After finding the line with "- 5 dígitos iguais: ganha" in the data below, set down exactly each line through the one with "- 5 dígitos diferentes: não", inclusive, and stop there.

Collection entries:
########
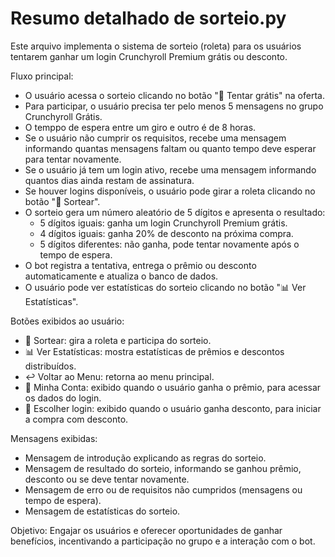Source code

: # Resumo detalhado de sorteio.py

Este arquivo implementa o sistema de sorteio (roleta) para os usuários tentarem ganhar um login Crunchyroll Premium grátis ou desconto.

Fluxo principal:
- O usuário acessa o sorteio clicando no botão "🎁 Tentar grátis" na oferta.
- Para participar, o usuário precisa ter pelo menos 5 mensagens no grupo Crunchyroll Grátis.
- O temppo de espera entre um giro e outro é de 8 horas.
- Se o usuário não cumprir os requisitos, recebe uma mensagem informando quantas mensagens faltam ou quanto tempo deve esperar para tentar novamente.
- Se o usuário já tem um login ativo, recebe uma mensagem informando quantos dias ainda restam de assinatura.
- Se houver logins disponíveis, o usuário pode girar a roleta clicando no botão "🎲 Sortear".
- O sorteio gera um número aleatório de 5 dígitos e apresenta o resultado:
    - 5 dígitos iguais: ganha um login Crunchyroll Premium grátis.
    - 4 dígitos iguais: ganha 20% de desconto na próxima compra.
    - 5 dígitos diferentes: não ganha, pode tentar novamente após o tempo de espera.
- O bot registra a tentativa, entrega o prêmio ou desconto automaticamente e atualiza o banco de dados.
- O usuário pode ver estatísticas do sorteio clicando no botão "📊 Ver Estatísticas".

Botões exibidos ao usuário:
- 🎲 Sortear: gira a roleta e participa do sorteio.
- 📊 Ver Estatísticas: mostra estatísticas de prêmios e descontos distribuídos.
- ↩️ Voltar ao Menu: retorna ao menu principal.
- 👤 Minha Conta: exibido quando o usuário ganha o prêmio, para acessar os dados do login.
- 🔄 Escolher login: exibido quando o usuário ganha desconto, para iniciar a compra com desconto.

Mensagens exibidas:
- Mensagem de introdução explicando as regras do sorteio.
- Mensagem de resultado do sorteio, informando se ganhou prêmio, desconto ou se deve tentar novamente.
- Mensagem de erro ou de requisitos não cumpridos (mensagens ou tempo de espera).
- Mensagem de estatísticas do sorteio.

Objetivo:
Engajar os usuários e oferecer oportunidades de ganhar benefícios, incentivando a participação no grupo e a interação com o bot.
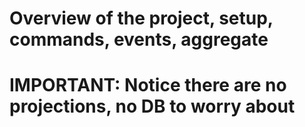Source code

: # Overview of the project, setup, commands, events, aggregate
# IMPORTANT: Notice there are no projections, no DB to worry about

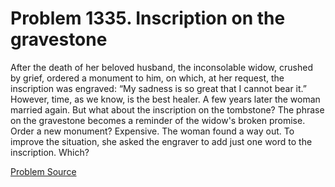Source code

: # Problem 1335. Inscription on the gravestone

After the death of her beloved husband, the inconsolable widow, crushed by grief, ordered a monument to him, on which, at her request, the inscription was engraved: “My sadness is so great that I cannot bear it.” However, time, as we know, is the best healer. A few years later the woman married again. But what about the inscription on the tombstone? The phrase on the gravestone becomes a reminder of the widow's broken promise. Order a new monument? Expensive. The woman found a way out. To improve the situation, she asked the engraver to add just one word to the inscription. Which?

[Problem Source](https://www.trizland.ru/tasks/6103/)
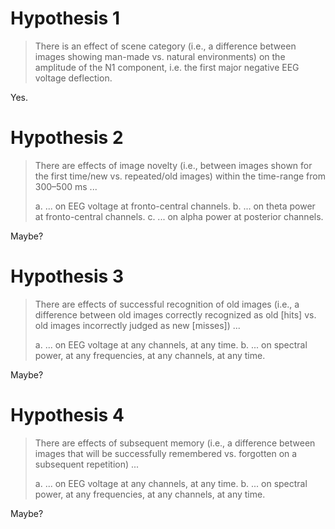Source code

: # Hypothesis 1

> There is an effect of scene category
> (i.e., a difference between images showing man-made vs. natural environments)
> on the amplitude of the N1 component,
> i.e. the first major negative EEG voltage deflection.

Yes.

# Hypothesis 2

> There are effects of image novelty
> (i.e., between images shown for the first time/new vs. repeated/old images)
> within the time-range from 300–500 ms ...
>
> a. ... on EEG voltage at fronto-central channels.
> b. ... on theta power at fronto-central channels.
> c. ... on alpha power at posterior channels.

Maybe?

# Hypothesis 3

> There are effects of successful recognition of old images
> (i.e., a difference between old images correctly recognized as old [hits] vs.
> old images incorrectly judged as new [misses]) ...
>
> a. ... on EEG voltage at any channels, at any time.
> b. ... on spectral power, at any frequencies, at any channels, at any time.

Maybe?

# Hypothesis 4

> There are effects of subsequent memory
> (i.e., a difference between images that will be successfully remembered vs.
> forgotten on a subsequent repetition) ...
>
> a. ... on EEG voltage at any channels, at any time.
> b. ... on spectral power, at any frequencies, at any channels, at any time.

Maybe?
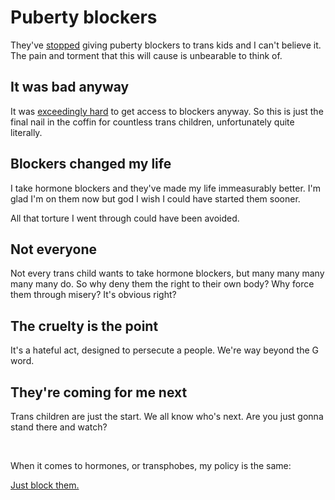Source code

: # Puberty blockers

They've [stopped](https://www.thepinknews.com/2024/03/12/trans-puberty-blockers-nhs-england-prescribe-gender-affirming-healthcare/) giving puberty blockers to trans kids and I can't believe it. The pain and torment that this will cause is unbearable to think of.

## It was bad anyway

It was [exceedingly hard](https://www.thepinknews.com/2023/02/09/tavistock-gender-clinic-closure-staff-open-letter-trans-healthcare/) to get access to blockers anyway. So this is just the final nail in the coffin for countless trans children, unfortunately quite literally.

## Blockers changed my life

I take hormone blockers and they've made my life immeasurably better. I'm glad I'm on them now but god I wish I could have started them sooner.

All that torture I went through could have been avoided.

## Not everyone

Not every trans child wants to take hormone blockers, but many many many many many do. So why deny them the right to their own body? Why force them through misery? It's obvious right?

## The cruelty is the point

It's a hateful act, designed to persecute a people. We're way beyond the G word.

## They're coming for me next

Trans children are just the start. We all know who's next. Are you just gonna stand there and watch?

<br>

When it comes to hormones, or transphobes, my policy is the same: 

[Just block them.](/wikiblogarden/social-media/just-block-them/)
########
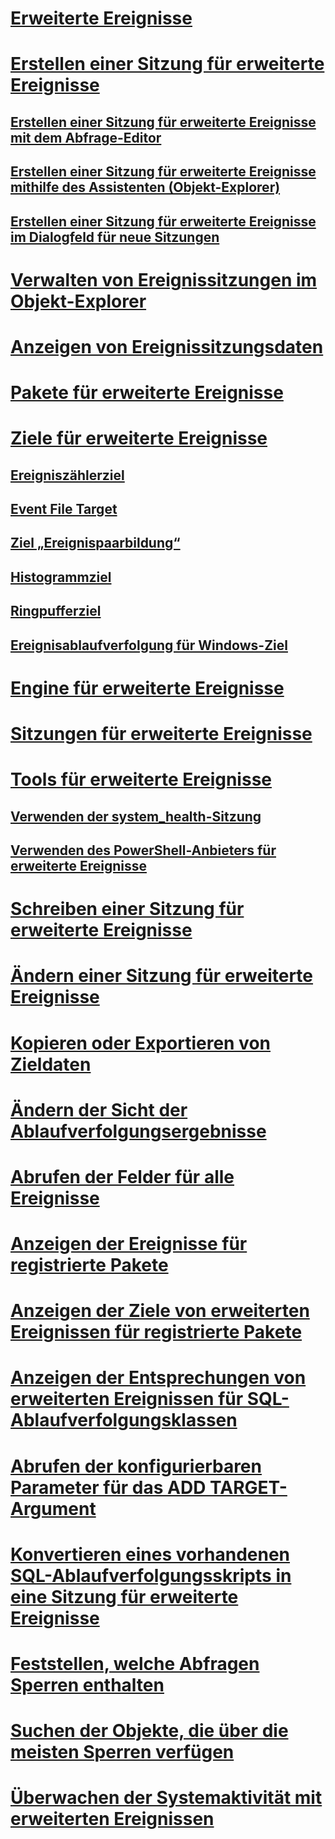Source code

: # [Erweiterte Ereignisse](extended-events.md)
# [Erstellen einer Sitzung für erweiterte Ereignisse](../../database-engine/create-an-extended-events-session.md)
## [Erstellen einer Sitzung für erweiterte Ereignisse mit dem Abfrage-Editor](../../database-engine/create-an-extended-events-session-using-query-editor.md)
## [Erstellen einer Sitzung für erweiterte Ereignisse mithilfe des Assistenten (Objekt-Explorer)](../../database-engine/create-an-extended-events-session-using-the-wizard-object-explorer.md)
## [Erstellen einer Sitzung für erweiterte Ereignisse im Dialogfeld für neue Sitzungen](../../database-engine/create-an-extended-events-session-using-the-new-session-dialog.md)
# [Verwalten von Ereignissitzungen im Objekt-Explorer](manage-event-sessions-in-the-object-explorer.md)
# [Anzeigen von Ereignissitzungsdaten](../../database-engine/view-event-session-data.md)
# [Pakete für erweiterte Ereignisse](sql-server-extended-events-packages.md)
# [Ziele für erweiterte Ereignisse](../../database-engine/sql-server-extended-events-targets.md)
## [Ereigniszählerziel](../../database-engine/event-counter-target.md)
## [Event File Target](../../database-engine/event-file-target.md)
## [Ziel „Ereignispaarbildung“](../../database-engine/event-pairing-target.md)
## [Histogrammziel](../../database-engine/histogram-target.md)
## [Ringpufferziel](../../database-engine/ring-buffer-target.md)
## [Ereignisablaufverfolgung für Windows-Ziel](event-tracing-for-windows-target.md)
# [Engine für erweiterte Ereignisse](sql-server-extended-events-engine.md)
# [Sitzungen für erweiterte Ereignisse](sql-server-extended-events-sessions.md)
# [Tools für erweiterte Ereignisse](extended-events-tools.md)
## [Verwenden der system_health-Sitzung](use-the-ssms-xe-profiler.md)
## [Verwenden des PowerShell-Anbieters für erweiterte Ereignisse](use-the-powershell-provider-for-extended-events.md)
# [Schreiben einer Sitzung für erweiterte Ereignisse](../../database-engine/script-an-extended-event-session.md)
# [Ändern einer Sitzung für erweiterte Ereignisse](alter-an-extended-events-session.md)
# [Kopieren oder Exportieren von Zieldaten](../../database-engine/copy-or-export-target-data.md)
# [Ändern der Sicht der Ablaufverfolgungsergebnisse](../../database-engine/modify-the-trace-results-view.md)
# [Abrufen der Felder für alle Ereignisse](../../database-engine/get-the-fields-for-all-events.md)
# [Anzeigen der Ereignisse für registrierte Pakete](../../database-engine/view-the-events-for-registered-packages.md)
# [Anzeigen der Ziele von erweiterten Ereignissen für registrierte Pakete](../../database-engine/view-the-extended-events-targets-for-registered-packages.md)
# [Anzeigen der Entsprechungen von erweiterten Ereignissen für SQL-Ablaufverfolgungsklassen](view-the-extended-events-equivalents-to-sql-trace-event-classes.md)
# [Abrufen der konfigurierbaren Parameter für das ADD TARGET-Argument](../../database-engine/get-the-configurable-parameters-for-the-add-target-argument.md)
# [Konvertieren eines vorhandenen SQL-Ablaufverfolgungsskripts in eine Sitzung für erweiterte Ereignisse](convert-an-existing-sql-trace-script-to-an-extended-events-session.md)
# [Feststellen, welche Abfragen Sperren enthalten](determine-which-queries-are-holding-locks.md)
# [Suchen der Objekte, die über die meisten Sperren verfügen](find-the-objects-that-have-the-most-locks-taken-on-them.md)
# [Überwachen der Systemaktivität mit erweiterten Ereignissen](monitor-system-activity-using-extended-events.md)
########
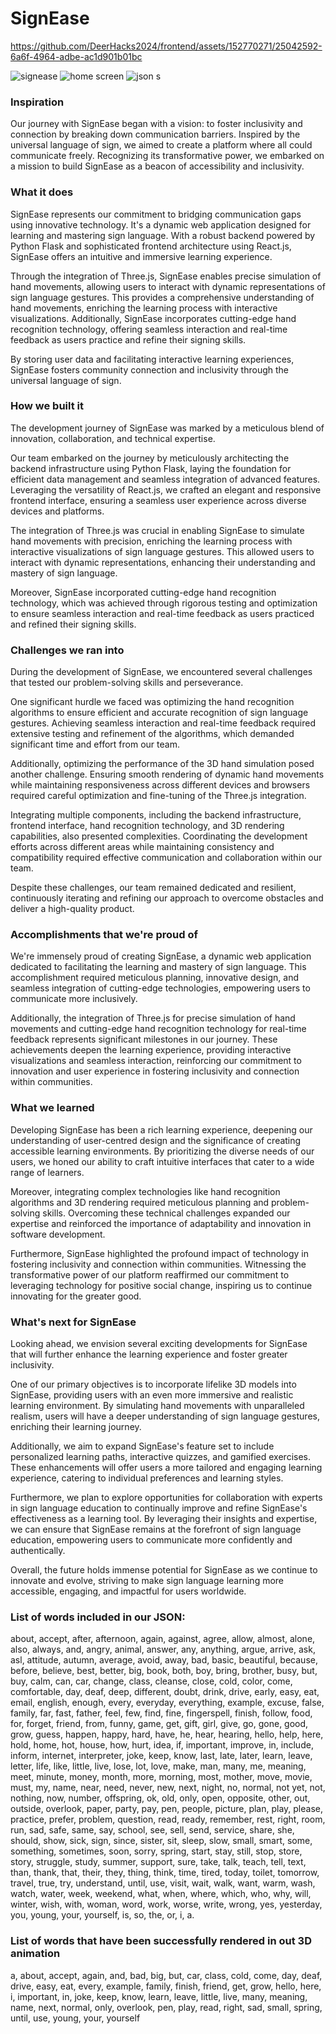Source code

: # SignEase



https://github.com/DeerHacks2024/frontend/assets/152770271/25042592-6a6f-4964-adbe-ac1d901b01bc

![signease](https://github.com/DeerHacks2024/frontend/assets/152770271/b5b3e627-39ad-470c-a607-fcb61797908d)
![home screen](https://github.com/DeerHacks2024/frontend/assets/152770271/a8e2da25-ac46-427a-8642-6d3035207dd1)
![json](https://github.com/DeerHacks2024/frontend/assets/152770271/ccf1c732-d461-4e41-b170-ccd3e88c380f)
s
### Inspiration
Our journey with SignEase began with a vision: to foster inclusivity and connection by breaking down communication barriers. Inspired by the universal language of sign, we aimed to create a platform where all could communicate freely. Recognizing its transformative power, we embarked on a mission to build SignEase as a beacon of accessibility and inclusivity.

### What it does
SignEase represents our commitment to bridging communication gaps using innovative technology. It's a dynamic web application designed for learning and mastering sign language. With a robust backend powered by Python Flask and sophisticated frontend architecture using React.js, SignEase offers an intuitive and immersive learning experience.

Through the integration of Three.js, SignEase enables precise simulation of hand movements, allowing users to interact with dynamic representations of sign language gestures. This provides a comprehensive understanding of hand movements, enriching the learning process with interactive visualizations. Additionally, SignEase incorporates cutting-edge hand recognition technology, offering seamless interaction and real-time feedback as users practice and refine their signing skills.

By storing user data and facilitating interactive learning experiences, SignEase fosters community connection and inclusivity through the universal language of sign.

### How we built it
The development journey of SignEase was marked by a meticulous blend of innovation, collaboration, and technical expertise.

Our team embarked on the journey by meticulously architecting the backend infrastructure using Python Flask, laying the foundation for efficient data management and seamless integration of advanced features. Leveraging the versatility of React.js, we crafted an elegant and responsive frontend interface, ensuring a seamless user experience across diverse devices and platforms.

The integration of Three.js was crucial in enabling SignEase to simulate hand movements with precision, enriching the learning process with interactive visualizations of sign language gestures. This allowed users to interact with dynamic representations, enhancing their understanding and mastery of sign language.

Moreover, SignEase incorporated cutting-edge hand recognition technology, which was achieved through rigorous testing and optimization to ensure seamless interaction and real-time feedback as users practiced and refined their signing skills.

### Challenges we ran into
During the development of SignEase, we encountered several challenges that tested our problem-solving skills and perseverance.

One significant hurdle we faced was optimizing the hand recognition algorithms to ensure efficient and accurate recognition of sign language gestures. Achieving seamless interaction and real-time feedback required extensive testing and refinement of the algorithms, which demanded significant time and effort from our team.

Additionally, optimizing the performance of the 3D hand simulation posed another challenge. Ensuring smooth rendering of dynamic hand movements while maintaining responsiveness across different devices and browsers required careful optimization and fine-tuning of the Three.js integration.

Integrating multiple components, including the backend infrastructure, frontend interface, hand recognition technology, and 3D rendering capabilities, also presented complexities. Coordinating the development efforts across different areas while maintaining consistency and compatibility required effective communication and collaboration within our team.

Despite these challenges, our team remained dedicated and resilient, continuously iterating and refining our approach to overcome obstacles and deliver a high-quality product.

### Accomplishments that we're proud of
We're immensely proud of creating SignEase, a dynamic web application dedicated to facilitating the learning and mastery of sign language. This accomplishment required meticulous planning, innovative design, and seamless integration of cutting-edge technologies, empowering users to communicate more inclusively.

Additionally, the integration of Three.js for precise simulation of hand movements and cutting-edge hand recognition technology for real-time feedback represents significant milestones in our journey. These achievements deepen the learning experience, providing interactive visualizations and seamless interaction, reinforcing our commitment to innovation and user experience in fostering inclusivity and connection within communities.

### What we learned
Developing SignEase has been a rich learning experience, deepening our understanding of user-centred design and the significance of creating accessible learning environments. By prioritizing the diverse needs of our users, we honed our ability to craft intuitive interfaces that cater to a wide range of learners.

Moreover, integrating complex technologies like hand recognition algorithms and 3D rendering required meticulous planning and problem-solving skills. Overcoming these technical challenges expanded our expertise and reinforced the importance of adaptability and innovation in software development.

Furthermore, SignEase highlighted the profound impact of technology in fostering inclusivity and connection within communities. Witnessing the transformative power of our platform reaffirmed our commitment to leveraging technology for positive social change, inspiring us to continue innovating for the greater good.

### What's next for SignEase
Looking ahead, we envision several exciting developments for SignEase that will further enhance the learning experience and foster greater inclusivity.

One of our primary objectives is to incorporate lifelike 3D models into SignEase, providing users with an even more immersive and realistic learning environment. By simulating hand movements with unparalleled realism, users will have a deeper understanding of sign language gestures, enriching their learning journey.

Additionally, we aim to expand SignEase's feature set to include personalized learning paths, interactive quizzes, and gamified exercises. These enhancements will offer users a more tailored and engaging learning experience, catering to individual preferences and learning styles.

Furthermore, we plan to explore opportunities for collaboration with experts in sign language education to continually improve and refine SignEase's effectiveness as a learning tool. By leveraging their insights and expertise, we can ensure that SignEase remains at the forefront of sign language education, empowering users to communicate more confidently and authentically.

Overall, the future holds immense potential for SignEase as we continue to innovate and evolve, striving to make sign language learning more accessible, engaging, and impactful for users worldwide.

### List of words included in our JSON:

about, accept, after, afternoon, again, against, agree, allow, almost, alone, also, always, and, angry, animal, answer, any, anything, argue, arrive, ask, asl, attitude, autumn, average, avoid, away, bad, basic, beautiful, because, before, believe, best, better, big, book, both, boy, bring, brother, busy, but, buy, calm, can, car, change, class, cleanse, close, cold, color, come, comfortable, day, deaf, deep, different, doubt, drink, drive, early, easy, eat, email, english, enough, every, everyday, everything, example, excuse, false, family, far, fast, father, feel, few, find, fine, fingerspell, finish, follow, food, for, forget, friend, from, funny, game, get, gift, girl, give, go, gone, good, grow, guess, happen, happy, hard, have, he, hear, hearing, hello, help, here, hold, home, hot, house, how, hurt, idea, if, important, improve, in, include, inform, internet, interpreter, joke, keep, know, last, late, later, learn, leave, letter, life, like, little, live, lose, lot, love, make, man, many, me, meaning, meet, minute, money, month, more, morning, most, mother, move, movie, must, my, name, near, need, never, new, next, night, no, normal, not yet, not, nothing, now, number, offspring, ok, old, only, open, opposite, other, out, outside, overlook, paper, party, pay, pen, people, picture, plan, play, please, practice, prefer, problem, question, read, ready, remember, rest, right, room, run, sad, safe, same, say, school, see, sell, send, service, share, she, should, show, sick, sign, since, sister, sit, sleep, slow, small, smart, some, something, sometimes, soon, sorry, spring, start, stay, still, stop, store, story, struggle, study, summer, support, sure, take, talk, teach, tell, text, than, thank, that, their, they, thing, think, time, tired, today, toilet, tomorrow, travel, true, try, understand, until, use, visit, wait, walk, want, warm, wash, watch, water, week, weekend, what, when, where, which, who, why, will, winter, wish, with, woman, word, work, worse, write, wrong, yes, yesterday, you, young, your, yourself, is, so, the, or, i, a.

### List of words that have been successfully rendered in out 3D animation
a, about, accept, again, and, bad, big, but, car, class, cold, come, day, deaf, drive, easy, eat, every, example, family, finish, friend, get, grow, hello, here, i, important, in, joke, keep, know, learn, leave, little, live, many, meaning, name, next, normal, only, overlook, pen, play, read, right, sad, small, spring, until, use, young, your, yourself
########
§ **SOLUTION TO THIS TASK**:
    - 5 dígitos iguais: ganha um login Crunchyroll Premium grátis.
    - 4 dígitos iguais: ganha 20% de desconto na próxima compra.
    - 5 dígitos diferentes: não ganha, pode tentar novamente após o tempo de espera.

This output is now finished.